You seem to be saying that damsel-in-distress plots work by referencing other damsel-in-distress plots to let the player know what's going on. I believe this is incorrect. The plots might reference each other, but that's not the only thing they have going. While the trope might certainly be overused, it is also an entirely legitimate plot device that can stand on its own.
To clarify, you don't need to know the previous examples to understand the plot. That's kind of what references are about; you are building off a whole lot of prior stuff, and need that prior stuff to deliver your message. But with distressed damsels, you could find yourself a kid who's never played a video game, watched TV or perused any work of fiction at all, tell him that "The princess has been kidnapped! Are you a bad enough dude to rescue the princess?" and he would get it. He doesn't need to know how many times before the same story has been told. Kidnapping is bad and rescuing is good and that is why you need to stomp on those goombas. Once you accept that abducting a person without a pressing reason is morally questionable, the whole rest of the plot follows. It only became a "trope" in the first place because it works.
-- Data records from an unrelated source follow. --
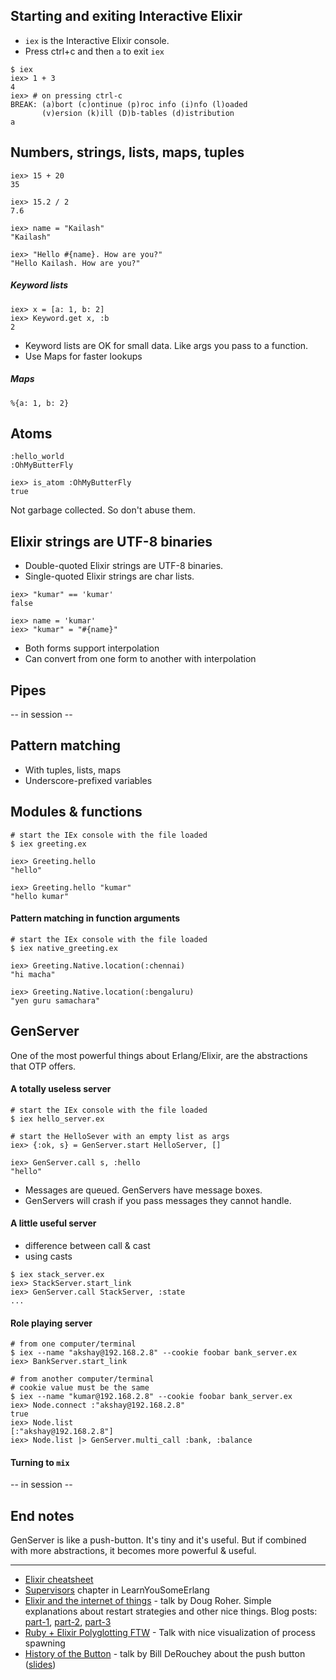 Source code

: ## Starting and exiting Interactive Elixir

* `iex` is the Interactive Elixir console.
* Press ctrl+c and then `a` to exit `iex`

```
$ iex
iex> 1 + 3
4
iex> # on pressing ctrl-c
BREAK: (a)bort (c)ontinue (p)roc info (i)nfo (l)oaded
       (v)ersion (k)ill (D)b-tables (d)istribution
a
```

## Numbers, strings, lists, maps, tuples

```
iex> 15 + 20
35

iex> 15.2 / 2
7.6

iex> name = "Kailash"
"Kailash"

iex> "Hello #{name}. How are you?"
"Hello Kailash. How are you?"
```

##### Keyword lists

```
iex> x = [a: 1, b: 2]
iex> Keyword.get x, :b
2
```

* Keyword lists are OK for small data. Like args you pass to a function.
* Use Maps for faster lookups

##### Maps

```
%{a: 1, b: 2}
```

## Atoms

```
:hello_world
:OhMyButterFly
```

```
iex> is_atom :OhMyButterFly
true
```

Not garbage collected. So don't abuse them.

## Elixir strings are UTF-8 binaries

* Double-quoted Elixir strings are UTF-8 binaries.
* Single-quoted Elixir strings are char lists.

```
iex> "kumar" == 'kumar'
false

iex> name = 'kumar'
iex> "kumar" = "#{name}"
```

* Both forms support interpolation
* Can convert from one form to another with interpolation

## Pipes

-- in session --

## Pattern matching

* With tuples, lists, maps
* Underscore-prefixed variables

## Modules & functions

```
# start the IEx console with the file loaded
$ iex greeting.ex

iex> Greeting.hello
"hello"

iex> Greeting.hello "kumar"
"hello kumar"
```

#### Pattern matching in function arguments

```
# start the IEx console with the file loaded
$ iex native_greeting.ex

iex> Greeting.Native.location(:chennai)
"hi macha"

iex> Greeting.Native.location(:bengaluru)
"yen guru samachara"
```

## GenServer

One of the most powerful things about Erlang/Elixir, are the abstractions that OTP offers.

#### A totally useless server

```
# start the IEx console with the file loaded
$ iex hello_server.ex

# start the HelloSever with an empty list as args
iex> {:ok, s} = GenServer.start HelloServer, []

iex> GenServer.call s, :hello
"hello"
```

* Messages are queued. GenServers have message boxes.
* GenServers will crash if you pass messages they cannot handle.

#### A little useful server

* difference between call & cast
* using casts

```
$ iex stack_server.ex
iex> StackServer.start_link
iex> GenServer.call StackServer, :state
...
```

#### Role playing server

```
# from one computer/terminal
$ iex --name "akshay@192.168.2.8" --cookie foobar bank_server.ex
iex> BankServer.start_link

# from another computer/terminal
# cookie value must be the same
$ iex --name "kumar@192.168.2.8" --cookie foobar bank_server.ex
iex> Node.connect :"akshay@192.168.2.8"
true
iex> Node.list
[:"akshay@192.168.2.8"]
iex> Node.list |> GenServer.multi_call :bank, :balance
```

#### Turning to `mix`

-- in session --

## End notes

GenServer is like a push-button. It's tiny and it's useful. But if combined with more abstractions, it becomes more powerful & useful.

----

* [Elixir cheatsheet](https://media.pragprog.com/titles/elixir/ElixirCheat.pdf)
* [Supervisors](http://learnyousomeerlang.com/supervisors) chapter in LearnYouSomeErlang
* [Elixir and the internet of things](https://www.youtube.com/watch?v=a-OCorBXX7M) - talk by Doug Roher. Simple explanations about restart strategies and other nice things. Blog posts: [part-1](http://www.neo.com/2014/01/14/elixir-and-the-internet-of-things-handling-a-stampede), [part-2](http://www.neo.com/2014/01/30/elixir-and-the-internet-of-things-part-2-whats-in-a-process), [part-3](http://www.neo.com/2014/03/06/elixir-and-the-internet-of-things-part-3-rabbits-rabbits-everywhere)
* [Ruby + Elixir Polyglotting FTW](http://confreaks.tv/videos/rdrc2014-ruby-elixir-polyglotting-ftw) - Talk with nice visualization of process spawning
* [History of the Button](https://www.youtube.com/watch?v=zdwUbhm-8Mw) - talk by Bill DeRouchey about the push button ([slides](http://www.slideshare.net/billder/history-of-the-button-at-sxsw))
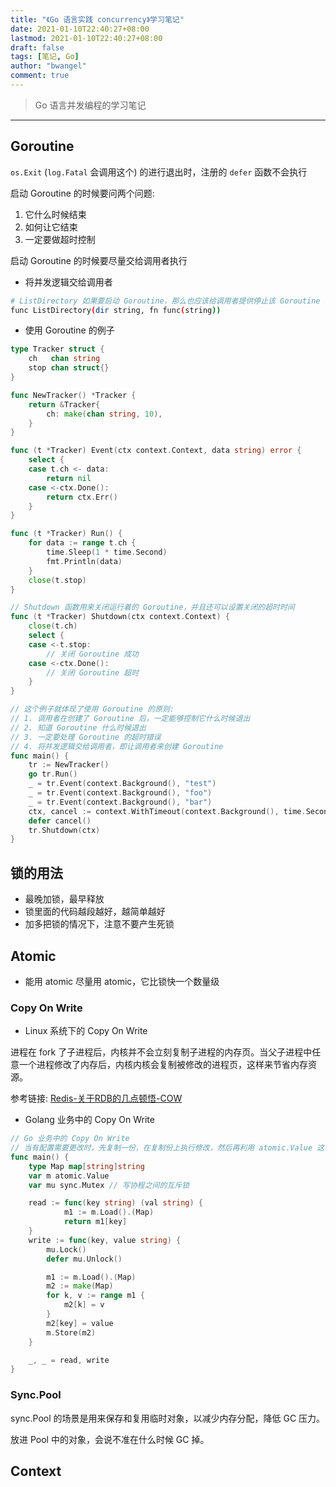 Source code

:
 ```yaml
---
title: "《Go 语言实践 concurrency》学习笔记"
date: 2021-01-10T22:40:27+08:00
lastmod: 2021-01-10T22:40:27+08:00
draft: false
tags: [笔记, Go]
author: "bwangel"
comment: true
---
```


> Go 语言并发编程的学习笔记

<!--more-->
---

## Goroutine

`os.Exit` (`log.Fatal` 会调用这个) 的进行退出时，注册的 `defer` 函数不会执行

启动 Goroutine 的时候要问两个问题:

1. 它什么时候结束
2. 如何让它结束
3. 一定要做超时控制

启动 Goroutine 的时候要尽量交给调用者执行

+ 将并发逻辑交给调用者

```sh
# ListDirectory 如果要启动 Goroutine，那么也应该给调用者提供停止该 Goroutine 的方法，这里提供了一个回调函数参数，让调用者能够停止该 Goroutine
func ListDirectory(dir string, fn func(string))
```

+ 使用 Goroutine 的例子

```go
type Tracker struct {
	ch   chan string
	stop chan struct{}
}

func NewTracker() *Tracker {
	return &Tracker{
		ch: make(chan string, 10),
	}
}

func (t *Tracker) Event(ctx context.Context, data string) error {
	select {
	case t.ch <- data:
		return nil
	case <-ctx.Done():
		return ctx.Err()
	}
}

func (t *Tracker) Run() {
	for data := range t.ch {
		time.Sleep(1 * time.Second)
		fmt.Println(data)
	}
	close(t.stop)
}

// Shutdown 函数用来关闭运行着的 Goroutine，并且还可以设置关闭的超时时间
func (t *Tracker) Shutdown(ctx context.Context) {
	close(t.ch)
	select {
	case <-t.stop:
		// 关闭 Goroutine 成功
	case <-ctx.Done():
		// 关闭 Goroutine 超时
	}
}

// 这个例子就体现了使用 Goroutine 的原则:
// 1. 调用者在创建了 Goroutine 后，一定能够控制它什么时候退出
// 2. 知道 Goroutine 什么时候退出
// 3. 一定要处理 Goroutine 的超时错误
// 4. 将并发逻辑交给调用者，即让调用者来创建 Goroutine
func main() {
	tr := NewTracker()
	go tr.Run()
	_ = tr.Event(context.Background(), "test")
	_ = tr.Event(context.Background(), "foo")
	_ = tr.Event(context.Background(), "bar")
	ctx, cancel := context.WithTimeout(context.Background(), time.Second*2)
	defer cancel()
	tr.Shutdown(ctx)
}
```

## 锁的用法

+ 最晚加锁，最早释放
+ 锁里面的代码越段越好，越简单越好
+ 加多把锁的情况下，注意不要产生死锁

## Atomic

+ 能用 atomic 尽量用 atomic，它比锁快一个数量级

### Copy On Write

+ Linux 系统下的 Copy On Write

进程在 fork 了子进程后，内核并不会立刻复制子进程的内存页。当父子进程中任意一个进程修改了内存后，内核内核会复制被修改的进程页，这样来节省内存资源。

参考链接: [Redis-关于RDB的几点顿悟-COW](https://blog.csdn.net/Muscleape/article/details/105670481)

+ Golang 业务中的 Copy On Write

```go
// Go 业务中的 Copy On Write
// 当有配置需要更改时，先复制一份，在复制份上执行修改，然后再利用 atomic.Value 这个原子操作修改配置的指针
func main() {
    type Map map[string]string
    var m atomic.Value
    var mu sync.Mutex // 写协程之间的互斥锁

    read := func(key string) (val string) {
            m1 := m.Load().(Map)
            return m1[key]
    }
    write := func(key, value string) {
        mu.Lock()
        defer mu.Unlock()

        m1 := m.Load().(Map)
        m2 := make(Map)
        for k, v := range m1 {
            m2[k] = v
        }
        m2[key] = value
        m.Store(m2)
    }

    _, _ = read, write
}
```

### Sync.Pool

sync.Pool 的场景是用来保存和复用临时对象，以减少内存分配，降低 GC 压力。

放进 Pool 中的对象，会说不准在什么时候 GC 掉。

## Context


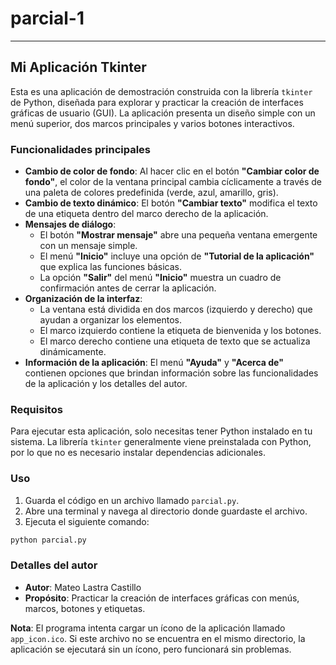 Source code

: # parcial-1

-----

## Mi Aplicación Tkinter

Esta es una aplicación de demostración construida con la librería `tkinter` de Python, diseñada para explorar y practicar la creación de interfaces gráficas de usuario (GUI). La aplicación presenta un diseño simple con un menú superior, dos marcos principales y varios botones interactivos.

### Funcionalidades principales

  * **Cambio de color de fondo**: Al hacer clic en el botón **"Cambiar color de fondo"**, el color de la ventana principal cambia cíclicamente a través de una paleta de colores predefinida (verde, azul, amarillo, gris).
  * **Cambio de texto dinámico**: El botón **"Cambiar texto"** modifica el texto de una etiqueta dentro del marco derecho de la aplicación.
  * **Mensajes de diálogo**:
      * El botón **"Mostrar mensaje"** abre una pequeña ventana emergente con un mensaje simple.
      * El menú **"Inicio"** incluye una opción de **"Tutorial de la aplicación"** que explica las funciones básicas.
      * La opción **"Salir"** del menú **"Inicio"** muestra un cuadro de confirmación antes de cerrar la aplicación.
  * **Organización de la interfaz**:
      * La ventana está dividida en dos marcos (izquierdo y derecho) que ayudan a organizar los elementos.
      * El marco izquierdo contiene la etiqueta de bienvenida y los botones.
      * El marco derecho contiene una etiqueta de texto que se actualiza dinámicamente.
  * **Información de la aplicación**: El menú **"Ayuda"** y **"Acerca de"** contienen opciones que brindan información sobre las funcionalidades de la aplicación y los detalles del autor.

### Requisitos

Para ejecutar esta aplicación, solo necesitas tener Python instalado en tu sistema. La librería `tkinter` generalmente viene preinstalada con Python, por lo que no es necesario instalar dependencias adicionales.

### Uso

1.  Guarda el código en un archivo llamado `parcial.py`.
2.  Abre una terminal y navega al directorio donde guardaste el archivo.
3.  Ejecuta el siguiente comando:

<!-- end list -->

```bash
python parcial.py
```

### Detalles del autor

  * **Autor**: Mateo Lastra Castillo
  * **Propósito**: Practicar la creación de interfaces gráficas con menús, marcos, botones y etiquetas.

**Nota**: El programa intenta cargar un ícono de la aplicación llamado `app_icon.ico`. Si este archivo no se encuentra en el mismo directorio, la aplicación se ejecutará sin un ícono, pero funcionará sin problemas.
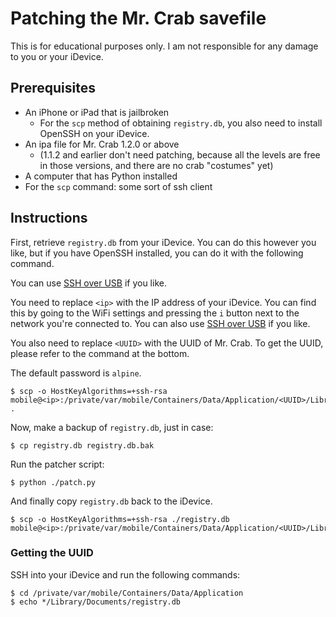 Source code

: 
# Patching the Mr. Crab savefile

This is for educational purposes only.
I am not responsible for any damage to you or your iDevice.

## Prerequisites

- An iPhone or iPad that is jailbroken
  - For the `scp` method of obtaining `registry.db`, you also need to install OpenSSH on your iDevice.
- An ipa file for Mr. Crab 1.2.0 or above
  - (1.1.2 and earlier don't need patching, because all the levels are free in those versions, and there are no crab "costumes" yet)
- A computer that has Python installed
- For the `scp` command: some sort of ssh client

## Instructions

First, retrieve `registry.db` from your iDevice.
You can do this however you like, but if you have OpenSSH installed, you can do it with the following command.

You can use [SSH over USB](https://iphonedev.wiki/SSH_Over_USB) if you like.

You need to replace `<ip>` with the IP address of your iDevice.
You can find this by going to the WiFi settings and pressing the `i` button next to the network you're connected to.
You can also use [SSH over USB](https://iphonedev.wiki/SSH_Over_USB) if you like.

You also need to replace `<UUID>` with the UUID of Mr. Crab.
To get the UUID, please refer to the command at the bottom.

The default password is `alpine`.

```console
$ scp -o HostKeyAlgorithms=+ssh-rsa mobile@<ip>:/private/var/mobile/Containers/Data/Application/<UUID>/Library/Documents/registry.db .
```

Now, make a backup of `registry.db`, just in case:

```console
$ cp registry.db registry.db.bak
```

Run the patcher script:

```console
$ python ./patch.py
```

And finally copy `registry.db` back to the iDevice.

```console
$ scp -o HostKeyAlgorithms=+ssh-rsa ./registry.db mobile@<ip>:/private/var/mobile/Containers/Data/Application/<UUID>/Library/Documents/registry.db
```

### Getting the UUID

SSH into your iDevice and run the following commands:

```console
$ cd /private/var/mobile/Containers/Data/Application
$ echo */Library/Documents/registry.db
```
As to whether the narratives in video games affect how people percieve the real world, I don't know. Maybe? I don't think it's a problem as long as there are other kind of narratives as well. Men sometimes lose their agency, a phrase I refuse to use without italics, but other times they're single-handedly changing the fate of entire worlds. Get some more female protagonists going.
I think it's more obvious with the Euthanized Damsel trope, where games are playing directly into common domestic violence narratives. They are re-enforcing the stories told where women are deserving of the harm done to them. The stories that are already present and pervasive in our society, but that doesn't mean that repeating them and increasing their visibility uncritically isn't harmful. Can such events have a place in good stories? Sure. But a part of that would require being aware of the danger surrounding those narratives and addressing that in some manner in the story. Otherwise it's just a repetition of a narrative that we should be discrediting and marginalising for the harm it does.
Are they really domestic violence narratives? I don't think they are. You're not hitting a woman because she's annoying, you're hitting her because she's an enemy. That's what you do with enemies. You kill them. This might be perceived as a problem, I guess, but it's certainly not a gender problem. In any game, you're usually killing enemies by the hundreds. In the real world, they would be people. If it's okay to kill them, what's wrong with gunning down a brainwashed girlfriend every now and then? It's not as if any of them really deserve death.